I went on buying books. The books piled up next to the bed, but ever since Hitler, First Person , the interest I had in fictional worlds had simply vanished. I would read a paragraph, see no point in it, and immediately forget it. First Person had deprived me of my ability to read.

Everyone around me thought that I would have a problem “filling my time,” but as far as I was concerned time was brim-full of itself and in no need of filling. Everyday activities, when I paid attention to them, swelled with meaning, and each and every one of them thrilled and moved me in its own right. One day I sat down to write a check to the electric company, and I remember how the check and the account focused my mind as intently as the finest of the poetry I had read.

Two monthly account

To: Oded and Elinor Brandeis

7 Bat Yiftah Street Jerusalem

Pay to the account of: The Electric Company

Amount, date, signature.

And at the top right of the check, too, Oded and Elinor Brandeis and our home address.

Like a new bride from some earlier century I signed “Elinor Brandeis,” full of gratitude for the new name that had been given me. Gotthilf, as my father-in-law had pointed out, was not a common name. Gotthilf was a rare name, and it could become extinct.

“Elinor, are you listening at all to what I’m telling you?”

“What?”

“I was talking about the possibility of getting an adjournment in the case. . oh, never mind.”

“But I want you to talk.” And indeed I did, for there was something uniquely beautiful about my husband when he explained legal matters to me.

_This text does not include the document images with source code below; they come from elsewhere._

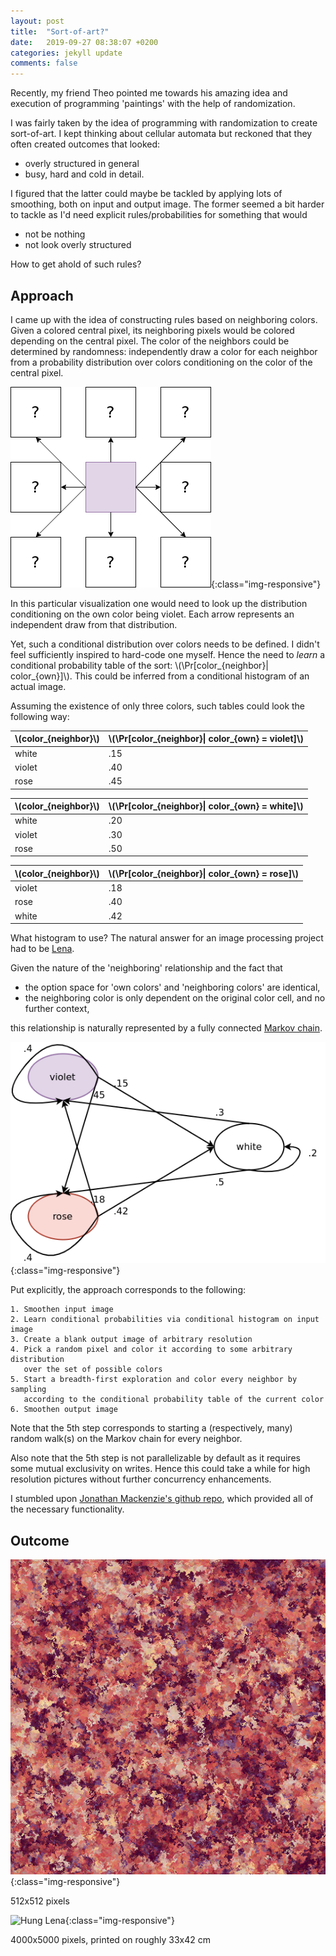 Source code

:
 ```yaml
---
layout: post
title:  "Sort-of-art?"
date:   2019-09-27 08:38:07 +0200
categories: jekyll update
comments: false
---
```


<script type="text/javascript" async
src="https://cdnjs.cloudflare.com/ajax/libs/mathjax/2.7.1/MathJax.js?
config=TeX-AMS-MML_HTMLorMML"></script>

Recently, my friend Theo pointed me towards his amazing idea and execution of programming 'paintings' with the help of randomization.

I was fairly taken by the idea of programming with randomization to create sort-of-art. I kept thinking about cellular automata but reckoned that they often created outcomes that looked:
- overly structured in general
- busy, hard and cold in detail.

I figured that the latter could maybe be tackled by applying lots of smoothing, both on input and output image. The former seemed a bit harder to tackle as I'd need explicit rules/probabilities for something that would
- not be nothing
- not look overly structured

How to get ahold of such rules?

## Approach

I came up with the idea of constructing rules based on neighboring colors. Given a colored central pixel, its neighboring pixels would be colored depending on the central pixel. The color of the neighbors could be determined by randomness: independently draw a color for each neighbor from a probability distribution over colors conditioning on the color of the central pixel.

![Neighboring pixels](/imgs/neighbors.png){:class="img-responsive"}

In this particular visualization one would need to look up the distribution conditioning on the own color being violet. Each arrow represents an independent draw from that distribution.

Yet, such a conditional distribution over colors needs to be defined. I didn't feel sufficiently inspired to hard-code one myself. Hence the need to _learn_ a conditional probability table of the sort: \\(\Pr[color_{neighbor}\| color_{own}]\\). This could be inferred from a conditional histogram of an actual image.

Assuming the existence of only three colors, such tables could look the following way:

|\\(color_{neighbor}\\)|\\(\Pr[color_{neighbor}\| color_{own} = violet]\\)|
|----------|-------------|
| white | .15 |
| violet | .40 |
| rose | .45 |

|\\(color_{neighbor}\\)|\\(\Pr[color_{neighbor}\| color_{own} = white]\\)|
|----------|-------------|
| white | .20 |
| violet | .30 |
| rose | .50 |

|\\(color_{neighbor}\\)|\\(\Pr[color_{neighbor}\| color_{own} = rose]\\)|
|----------|-------------|
| violet | .18 |
| rose | .40 |
| white | .42 |


What histogram to use? The natural answer for an image processing project had to be [Lena](https://en.wikipedia.org/wiki/Lenna).

Given the nature of the 'neighboring' relationship and the fact that
- the option space for 'own colors' and 'neighboring colors' are identical,
- the neighboring color is only dependent on the original color cell, and no further context,

this relationship is naturally represented by a fully connected [Markov chain](https://en.wikipedia.org/wiki/Markov_chain).

![Markov chain](/imgs/mc.png){:class="img-responsive"}

Put explicitly, the approach corresponds to the following:

```
1. Smoothen input image
2. Learn conditional probabilities via conditional histogram on input image
3. Create a blank output image of arbitrary resolution
4. Pick a random pixel and color it according to some arbitrary distribution
   over the set of possible colors
5. Start a breadth-first exploration and color every neighbor by sampling
   according to the conditional probability table of the current color
6. Smoothen output image
```

Note that the 5th step corresponds to starting a (respectively, many) random walk(s) on the Markov chain for every neighbor.

Also note that the 5th step is not parallelizable by default as it requires some mutual exclusivity on writes. Hence this could take a while for high resolution pictures without further concurrency enhancements.

I stumbled upon [Jonathan Mackenzie's github repo](https://github.com/JonnoFTW/markov-img-gen), which provided all of the necessary functionality.

## Outcome

![Deconstructed Lena](/imgs/deconstructed_lena.png){:class="img-responsive"}

512x512 pixels

![Hung Lena](/imgs/hung_lena.png){:class="img-responsive"}

4000x5000 pixels, printed on roughly 33x42 cm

I was eager to see him talk: only listening presented a problem.

“I was going to say that my father interferes for nothing, and that if the judge agrees to an adjournment, there’ll be a possibility. . forget it, it isn’t interesting: legal nonsense.”

“But why do you say that? I want to hear. You know, I had an idea about that dinner, maybe the best solution would be for your father to organize an invitation for me, too.”

— 5 -

The seder that year was the first that both Nimrod and Yachin didn’t come home for, and in the days before Passover this thought saddened their father: “Up to now we’ve been really lucky, at the last minute at least one of them was always able to make it. Just because a person realizes how lucky he was doesn’t mean that he’s prepared to stop being lucky.”

My husband missed our sons; I didn’t, but in my increasingly warped mind the thought occurred to me that the sadness everybody assumed I was feeling could serve as an excuse for my strangeness: April is the cruelest month. Passover is the hardest holiday. Overnight it became very hot, and in the sudden heat the swollen moon turned orange, and the wolves bared their teeth and howled with longing.

All families were tested by this gathering of the clan under the full orange moon, and it was only natural for the mother wolf to grieve the absence of her sons.